Stanton achieved professional and social success. His daughter was a debutante, and his sons competed in horse shows. He was an opera-goer and member of the Racquet Club. He rose to be vice president and Western manager of J. Walter Thompson. Among other community projects, Stanton participated in the syndicate promoting the development of the so-called “No Man’s Land” between Wilmette and Kenilworth. In 1920 Stanton contracted with the architecture firm of Clark & Walcott to build an elegant residence on a 1-1/4 acre lot at 698 Blackthorn Lane.
Edwin H. Clark and Chester Howe Walcott practiced together from 1919 to 1924. The October, 1922 issue of Western Architect describes them with glowing approval, as “younger members of the profession who have established an enviable reputation for work of excellence and distinction.” The compass of Clark and Walcott’s work is “largely residential, there is some charming church work, a country club, and more recently some school work which bear the name of this firm…” Further, the article notes that “certain districts of Winnetka, notably that in the vicinity of Hill Country Club, bears the stamp of excellence of this firm’s work.” Photographs of the front and back facades as well as the interior of the Stanton House accompany the article.
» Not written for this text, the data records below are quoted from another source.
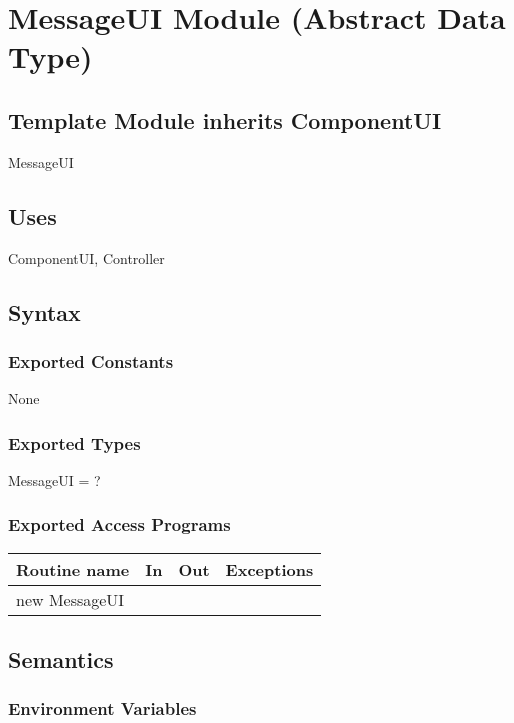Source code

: \documentclass[12pt]{article}
\begin{document}
\newpage

\section* {MessageUI Module (Abstract Data Type)}

\subsection*{Template Module inherits ComponentUI}

MessageUI

\subsection* {Uses}

ComponentUI, Controller

\subsection* {Syntax}

\subsubsection* {Exported Constants}

None

\subsubsection* {Exported Types}

MessageUI = ?

\subsubsection* {Exported Access Programs}

\begin{tabular}{| l | l | l | p{6cm} |}
\hline
\textbf{Routine name} & \textbf{In} & \textbf{Out} & \textbf{Exceptions}\\
\hline
new MessageUI & & &  \\
\hline
\end{tabular}

\subsection* {Semantics}

\subsubsection* {Environment Variables}
\end{document}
The house was also featured in the October, 1922 issue of House and Garden.
The style of the Stanton Residence has been described variously as Norman, English, Colonial and others. The first floor is stucco with brick quoining setting off the windows, doors and corners of walls. This wall treatment, and the steep slate roof, are seen in Winnetka houses designed in the French Eclectic style. The second floor is stucco with half-timbering, typical of Norman and English manor houses. However, the entrance is Classical, with a pediment surmounting pilasters that flank an arch with a raised keystone. The motif of arches is repeated in the windows of the rear façade and in the niches flanking the fireplace in the living room.
An old friend of Walcott described his approach to design: “If Walcott was perturbed by world-wide design upheavals, that fact is not revealed in his work, which remained cultured and scholarly to the last. He lovingly remembered and restated the spirit of things seen at Oxford or along the Loire during European travels.” This clearly is the view of the reviewers in Western Architect, who wrote that “in the work of Clark and Walcott we find a distinctly refreshing originality the expression of which has been made in terms well known to us all—historic precedent if you please. This is indeed progress.”
Henry Stanton enjoyed his home for nearly ten years, but then sold it in order to build an enormous house called White Thorns in Wayne, Illinois. The Stantons returned to Winnetka for the winter months, occupying rented properties. The purchaser of the house on Blackthorn was Holman Dean Pettibone.
Pettibone, like Stanton, came from modest beginnings to achieve success in Chicago. He was born in Albion, Nebraska and moved to Chicago in 1911. He got a job as a reader of columns of figures for $10.00 a week to pay for night classes at Chicago-Kent School of Law. By December of 1931, when he purchased the Stanton House, he had been elected president of his first employer—Chicago Title and Trust Company.
Pettibone’s list of achievements is exemplary. He was a life trustee of both Beloit College and Northwestern University, and served as president of the Chicago Association of Commerce and Industry. He was a director of the Chamber of Commerce of the United States and served on advisory commissions under ex-president Eisenhower. His son-in-law Herb Butz (see “TheWinnetka Way”) recounts that Pettibone’s neighbor, Mr. Randall of Inland Steel, once received a telephone call from the former president requesting help finding someone to serve on a commission. Randall said, “I know just the man; I see him outside my window chopping wood.”
Late in his seventies Pettibone tragically drowned during a fishing expedition with an old friend, Samuel A. Greeley. Mayor Richard J. Daley called him a “great man and a great citizen,” who “had the objective of making Chicago a better place in which to live, work and worship.”